Retail is a 24/7 business. And your customers are always online. They're researching potential purchases and sources at any time, every day. For brands, the way you connect with digital customers needs to change.
Accenture's nonstop customer model encapsulates these contemporary retail realities. In the past, customers' path to purchase was relatively predictable. Customers proceeded through identifiable stages: Awareness, Consideration, Evaluation, Purchase, and Use.
Thanks to digital options, today's customer journey is non-linear and continuous. Customers vary their routes to purchase and shift across channels with ease. Plus, customers expect to have control of their shopping experiences, both in-store and online.
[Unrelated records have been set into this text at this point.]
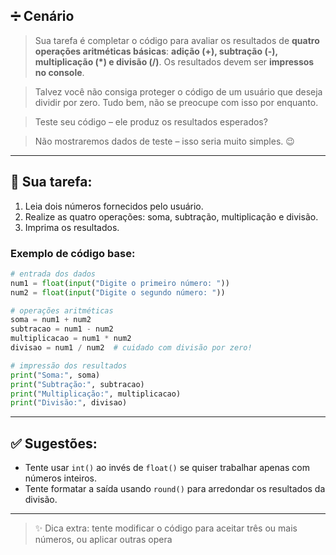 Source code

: ## ➗ Cenário

> Sua tarefa é completar o código para avaliar os resultados de **quatro operações aritméticas básicas**:
> **adição (+), subtração (-), multiplicação (\*) e divisão (/)**.
> Os resultados devem ser **impressos no console**.

> Talvez você não consiga proteger o código de um usuário que deseja dividir por zero. Tudo bem, não se preocupe com isso por enquanto.

> Teste seu código – ele produz os resultados esperados?

> Não mostraremos dados de teste – isso seria muito simples. 😉

---

## 🧐 Sua tarefa:

1. Leia dois números fornecidos pelo usuário.
2. Realize as quatro operações: soma, subtração, multiplicação e divisão.
3. Imprima os resultados.

### Exemplo de código base:

```python
# entrada dos dados
num1 = float(input("Digite o primeiro número: "))
num2 = float(input("Digite o segundo número: "))

# operações aritméticas
soma = num1 + num2
subtracao = num1 - num2
multiplicacao = num1 * num2
divisao = num1 / num2  # cuidado com divisão por zero!

# impressão dos resultados
print("Soma:", soma)
print("Subtração:", subtracao)
print("Multiplicação:", multiplicacao)
print("Divisão:", divisao)
```

---

## ✅ Sugestões:

* Tente usar `int()` ao invés de `float()` se quiser trabalhar apenas com números inteiros.
* Tente formatar a saída usando `round()` para arredondar os resultados da divisão.

---

> ✨ Dica extra: tente modificar o código para aceitar três ou mais números, ou aplicar outras opera
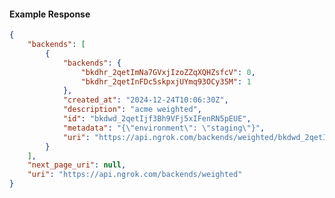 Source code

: <!-- Code generated for API Clients. DO NOT EDIT. -->

#### Example Response

```json
{
	"backends": [
		{
			"backends": {
				"bkdhr_2qetImNa7GVxjIzoZZqXQHZsfcV": 0,
				"bkdhr_2qetInFDc5skpxjUYmq93OCy35M": 1
			},
			"created_at": "2024-12-24T10:06:30Z",
			"description": "acme weighted",
			"id": "bkdwd_2qetIjf3Bh9VFj5xIFenRN5pEUE",
			"metadata": "{\"environment\": \"staging\"}",
			"uri": "https://api.ngrok.com/backends/weighted/bkdwd_2qetIjf3Bh9VFj5xIFenRN5pEUE"
		}
	],
	"next_page_uri": null,
	"uri": "https://api.ngrok.com/backends/weighted"
}
```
Certainly, the speed at which customers engage varies--and some customers do follow traditional paths. The brands that are excelling in the new era provide continuity across digital and offline channels to provide a singular, distinct experience for customers.
Importantly, brands need to expect that every customer is digital. Even those that rely predominantly on traditional channels are often influenced by digital information.
Accenture notes an estimated 90% of consumers have used at least one digital channel for shopping research. And the majority of customers say the brands they consider for purchase has grown substantially, thanks to the easy opportunity to conduct prospecting research online.
Underscoring this trend, research from Statista showed that half of all US in-store retail sales were digitally-influenced in 2018. That number will certainly keep rising in the 2020s:
According to Accenture, digital adoption has had an adverse effect on customer loyalty. Customers have grown accustomed to getting information or service right away. If they don't, they're apt to look at new buying sources.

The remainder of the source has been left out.